Menurut pendapat terkuat ulama, meninggalkan shalat dengan sengaja merupakan kekafiran terbesar yang dapat membuat pelakunya murtad dari agama Islam. Orang yang meninggalkan salat dan bertobat tidak diwajibkan mengqadha salat yang ditinggalkannya. Ia juga tidak wajib mengganti puasa Ramadhan yang tidak ditunaikannya.
Ia tidak wajib membayar kafarat atas maksiat yang dilakukan dalam kondisi itu.

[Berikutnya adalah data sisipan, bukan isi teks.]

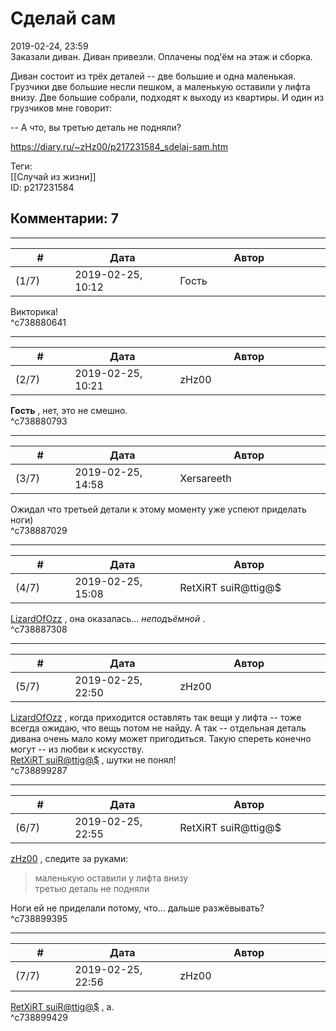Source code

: Сделай сам
==========

  
2019-02-24, 23:59  
 Заказали диван. Диван привезли. Оплачены под'ём на этаж и сборка.   
   
 Диван состоит из трёх деталей -- две большие и одна маленькая. Грузчики две большие несли пешком, а маленькую оставили у лифта внизу. Две большие собрали, подходят к выходу из квартиры. И один из грузчиков мне говорит:   
   
 -- А что, вы третью деталь не подняли?   
  
<https://diary.ru/~zHz00/p217231584_sdelaj-sam.htm>  
  
Теги:  
[[Случай из жизни]]  
ID: p217231584  


Комментарии: 7
--------------

  


---



|         #         |              Дата              |                     Автор                     |           ID           |
| --- | --- | --- | --- |
| (1/7) | 2019-02-25, 10:12 | Гость | c738880641 |

  
 Викторика!   
 ^c738880641

---



|         #         |              Дата              |                     Автор                     |           ID           |
| --- | --- | --- | --- |
| (2/7) | 2019-02-25, 10:21 | zHz00 | c738880793 |

  
  **Гость**  , нет, это не смешно.   
 ^c738880793

---



|         #         |              Дата              |                     Автор                     |           ID           |
| --- | --- | --- | --- |
| (3/7) | 2019-02-25, 14:58 | Xersareeth | c738887029 |

  
 Ожидал что третьей детали к этому моменту уже успеют приделать ноги)   
 ^c738887029

---



|         #         |              Дата              |                     Автор                     |           ID           |
| --- | --- | --- | --- |
| (4/7) | 2019-02-25, 15:08 | RetXiRT suiR@ttig@$ | c738887308 |

  
   [LizardOfOzz](http://LizardsBurrow.diary.ru "One more night")  , она оказалась…  *неподъёмной*  .    
 ^c738887308

---



|         #         |              Дата              |                     Автор                     |           ID           |
| --- | --- | --- | --- |
| (5/7) | 2019-02-25, 22:50 | zHz00 | c738899287 |

  
  [LizardOfOzz](http://LizardsBurrow.diary.ru "One more night")  , когда приходится оставлять так вещи у лифта -- тоже всегда ожидаю, что вещь потом не найду. А так -- отдельная деталь дивана очень мало кому может пригодиться. Такую спереть конечно могут -- из любви к искусству.   
  [RetXiRT suiR@ttig@$](http://Hellspawn.diary.ru "Fission Chips")  , шутки не понял!   
 ^c738899287

---



|         #         |              Дата              |                     Автор                     |           ID           |
| --- | --- | --- | --- |
| (6/7) | 2019-02-25, 22:55 | RetXiRT suiR@ttig@$ | c738899395 |

  
   [zHz00](https://zHz00.diary.ru "Untitled")  , следите за руками:   
 
>   маленькую оставили у лифта внизу   
>  третью деталь не подняли  

 Ноги ей не приделали потому, что… дальше разжёвывать?    
 ^c738899395

---



|         #         |              Дата              |                     Автор                     |           ID           |
| --- | --- | --- | --- |
| (7/7) | 2019-02-25, 22:56 | zHz00 | c738899429 |

  
  [RetXiRT suiR@ttig@$](http://Hellspawn.diary.ru "Fission Chips")  , а.   
 ^c738899429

Dia hanya wajib bertobat dengan sungguh-sungguh kepada Allah Subhanahu wa Ta’ala berdasarkan firman-Nya,
وَإِنِّي لَغَفَّارٌ لِمَنْ تَابَ وَآمَنَ وَعَمِلَ صَالِحًا ثُمَّ اهْتَدَى
“Dan sesungguhnya Aku Maha Pengampun bagi orang yang bertaubat, beriman, beramal saleh, kemudian tetap di jalan yang benar.” (QS. Thaahaa: 82)
Dan,
وَالَّذِينَ لاَ يَدْعُونَ مَعَ اللَّهِ إِلَهًا آخَرَ وَلاَ يَقْتُلُونَ النَّفْسَ الَّتِي حَرَّمَ اللَّهُ إِلا بِالْحَقِّ وَلاَ يَزْنُونَ وَمَنْ يَفْعَلْ ذَلِكَ يَلْقَ أَثَامًا (68) يُضَاعَفْ لَهُ الْعَذَابُ يَوْمَ الْقِيَامَةِ وَيَخْلُدْ فِيهِ مُهَانًا (69) إِلا مَنْ تَابَ وَآمَنَ وَعَمِلَ عَمَلا صَالِحًا فَأُولَئِكَ يُبَدِّلُ اللَّهُ سَيِّئَاتِهِمْ حَسَنَاتٍ وَكَانَ اللَّهُ غَفُورًا رَحِيمًا
“Dan orang-orang yang tidak menyembah tuhan yang lain beserta Allah dan tidak membunuh jiwa yang diharamkan Allah (membunuhnya) kecuali dengan (alasan) yang benar, dan tidak berzina, barangsiapa yang melakukan demikian itu, niscaya dia mendapat (pembalasan) dosa(nya),(68) (yakni) akan dilipat gandakan azab untuknya pada hari kiamat dan dia akan kekal dalam azab itu, dalam keadaan terhina,(69) kecuali orang-orang yang bertaubat, beriman dan mengerjakan amal saleh; maka kejahatan mereka diganti Allah dengan kebaikan. Dan adalah Allah Maha Pengampun lagi Maha Penyayang.” (QS. Al-Furqaan: 68-70)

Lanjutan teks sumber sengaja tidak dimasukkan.